Reliability, construct and discriminative validity of clinical testing in subjects with and without chronic neck pain

Design

The study was a reproducibility study of six clinical tests with two examiners, and a test-retest study of two physical performance tests, conducted by a third examiner. The study followed a strict three-phase reproducibility protocol, including a “training”, an “overall agreement”, and a “study” phase, as recommended for nominal and ordinal data [29]. Since the clinical tests included primarily ratio interval data, the protocol was adjusted to a two-phase study by excluding the overall agreement phase [30]. This standardized protocol included a case as well as a control group, to confirm that both groups could be tested reliably.
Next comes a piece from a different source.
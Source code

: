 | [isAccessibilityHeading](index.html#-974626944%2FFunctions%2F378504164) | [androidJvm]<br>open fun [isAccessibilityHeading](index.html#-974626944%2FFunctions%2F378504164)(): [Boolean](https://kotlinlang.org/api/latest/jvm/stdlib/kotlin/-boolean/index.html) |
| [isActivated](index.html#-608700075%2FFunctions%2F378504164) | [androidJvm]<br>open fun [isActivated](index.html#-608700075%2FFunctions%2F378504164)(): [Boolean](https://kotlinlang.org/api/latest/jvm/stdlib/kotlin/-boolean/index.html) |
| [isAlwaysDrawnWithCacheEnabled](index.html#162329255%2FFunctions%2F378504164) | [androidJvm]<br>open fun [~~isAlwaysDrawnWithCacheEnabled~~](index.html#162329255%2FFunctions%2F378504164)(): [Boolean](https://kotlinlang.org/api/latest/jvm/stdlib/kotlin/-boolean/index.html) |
Tests were described in detail by examiner C (Experienced Physiotherapist (PT) and Manual Therapist) during phase one. Afterwards, examiner A and B (final year bachelor PT students), and examiner C tested 10 subjects with and without neck pain in an open study, to become familiar with and to standardise and equalise the test procedure and interpretation of results. During phase two, the examiners applied all tests on included subjects. Examiners were blinded to the status of the subjects, except for examiner C, since this examiner was involved in the recruitment of cases and controls. Although examiner C was aware of the subject’s status, this examiner only performed the PPT and SWAY tests, which are two fairly objective tests, thus limiting potential bias. All examiners were mutually blinded to the results of other examiners.

Study sample

Patients were recruited at physiotherapy clinics and controls via local advertisements. Inclusion criteria for neck pain patients: adults (>18 years), neck pain >6 months, reduced neck function (Neck Disability Index; NDI, minimum 10/50), pain primarily in the neck, and ability to read and understand Danish.
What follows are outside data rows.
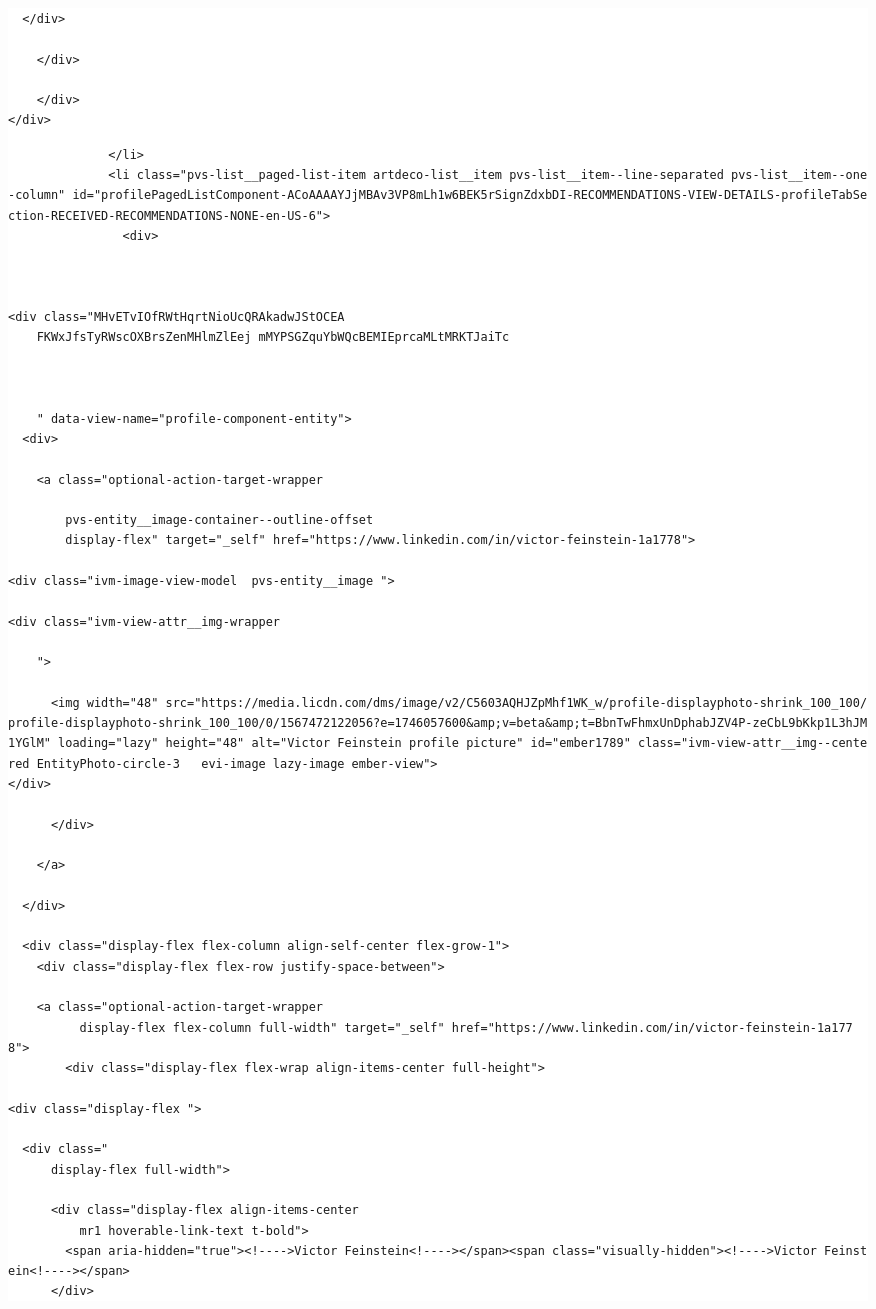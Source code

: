       </div>
  
        </div>
  
        </div>
    </div>



</div>

                  </li>
                  <li class="pvs-list__paged-list-item artdeco-list__item pvs-list__item--line-separated pvs-list__item--one-column" id="profilePagedListComponent-ACoAAAAYJjMBAv3VP8mLh1w6BEK5rSignZdxbDI-RECOMMENDATIONS-VIEW-DETAILS-profileTabSection-RECEIVED-RECOMMENDATIONS-NONE-en-US-6">
                    <div>



    <div class="MHvETvIOfRWtHqrtNioUcQRAkadwJStOCEA
        FKWxJfsTyRWscOXBrsZenMHlmZlEej mMYPSGZquYbWQcBEMIEprcaMLtMRKTJaiTc
        
        
        
        " data-view-name="profile-component-entity">
      <div>
        
        <a class="optional-action-target-wrapper 
            
            pvs-entity__image-container--outline-offset
            display-flex" target="_self" href="https://www.linkedin.com/in/victor-feinstein-1a1778">
              
    <div class="ivm-image-view-model  pvs-entity__image ">
        
    <div class="ivm-view-attr__img-wrapper
        
        ">

          <img width="48" src="https://media.licdn.com/dms/image/v2/C5603AQHJZpMhf1WK_w/profile-displayphoto-shrink_100_100/profile-displayphoto-shrink_100_100/0/1567472122056?e=1746057600&amp;v=beta&amp;t=BbnTwFhmxUnDphabJZV4P-zeCbL9bKkp1L3hJM1YGlM" loading="lazy" height="48" alt="Victor Feinstein profile picture" id="ember1789" class="ivm-view-attr__img--centered EntityPhoto-circle-3   evi-image lazy-image ember-view">
    </div>
  
          </div>
  
        </a>
  
      </div>

      <div class="display-flex flex-column align-self-center flex-grow-1">
        <div class="display-flex flex-row justify-space-between">
          
        <a class="optional-action-target-wrapper 
              display-flex flex-column full-width" target="_self" href="https://www.linkedin.com/in/victor-feinstein-1a1778">
            <div class="display-flex flex-wrap align-items-center full-height">
                
    <div class="display-flex ">
      
      <div class="
          display-flex full-width">
        
          <div class="display-flex align-items-center
              mr1 hoverable-link-text t-bold">
            <span aria-hidden="true"><!---->Victor Feinstein<!----></span><span class="visually-hidden"><!---->Victor Feinstein<!----></span>
          </div>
Inclusion criteria for controls: no present pain in neck, shoulder, elbow or hand, no neck pain lasting more than one week during the last year, matched on gender and age (+/-3 years to one of the patients), and ability to read and understand Danish.

Exclusion criteria for both groups: neuropathies/radiculopathies (defined by positive Spurling, cervical traction and plexus brachialis tests) [31], neurological deficits, being in an unstable social and/or working situation, pregnancy, known fractures, and depression according to the Beck Depression Inventory (BDI) (score >29) [32].Overall, 31 patients with chronic neck pain were recruited, and 21 were included in the final sample (Figure 1). All 21 controls were matched on gender and age (+/-3 years). Subjects received oral and written information about the project and gave their written informed consent to participate. The Regional Scientific Ethical Committee of Southern Denmark approved the study (S-20100069). The study conformed to The Declaration of Helsinki 2008.

Questionnaires and self-reported outcomes

Subjects completed self-reported questionnaires prior to enrolment, and demographics (age, gender, height and weight, type of accident, medication, symptom development over the last two months, employment and educational status) were registered. Questionnaires included the NDI (range: 0 to 50) [33], Medical Outcomes Study Short Form 36 (SF36)(range: 0 to100), with emphasis on the Physical Component Score (SF36-PCS) [34, 35], Numeric Rating Scale (NRS) for present pain (P.P.) and average pain during the last week (Week) [36], Modified Global Perceived Effectiveness (GPE) to evaluate stability of the condition with the question: “Compared to your first visit, how would you describe your neck today?” (-5 = vastly worse, 0 = unchanged, and 5 = completely recovered) [37]. Only subjects answering 0, representing unchanged, were included for intra- examiner and test-retest reliability.

Clinical tests

Subjects were not allowed to practice the tests, except for the tests of neuromuscular control; CCFT and DCE. For the CCFT, subjects performed three practice trials and for DCE one practice trial for a maximum of 30s. Test instruction followed an instruction manual, however, the amount of instruction and feedback varied among subjects, depending on the subject’s ability to understand the procedure.

Cranio Cervical Flexion Test (CCFT) was performed, using a Pressure Biofeedback Unit (Stabilizer; Chattanooga Group, South Pacific), as described by Jull et al. [38]. The subject was asked to perform cranio-cervical flexion in five incremental stages guided by the pressure sensor. The activation score has six scoring options; 20,22,24,26,28 and 30 mmHg.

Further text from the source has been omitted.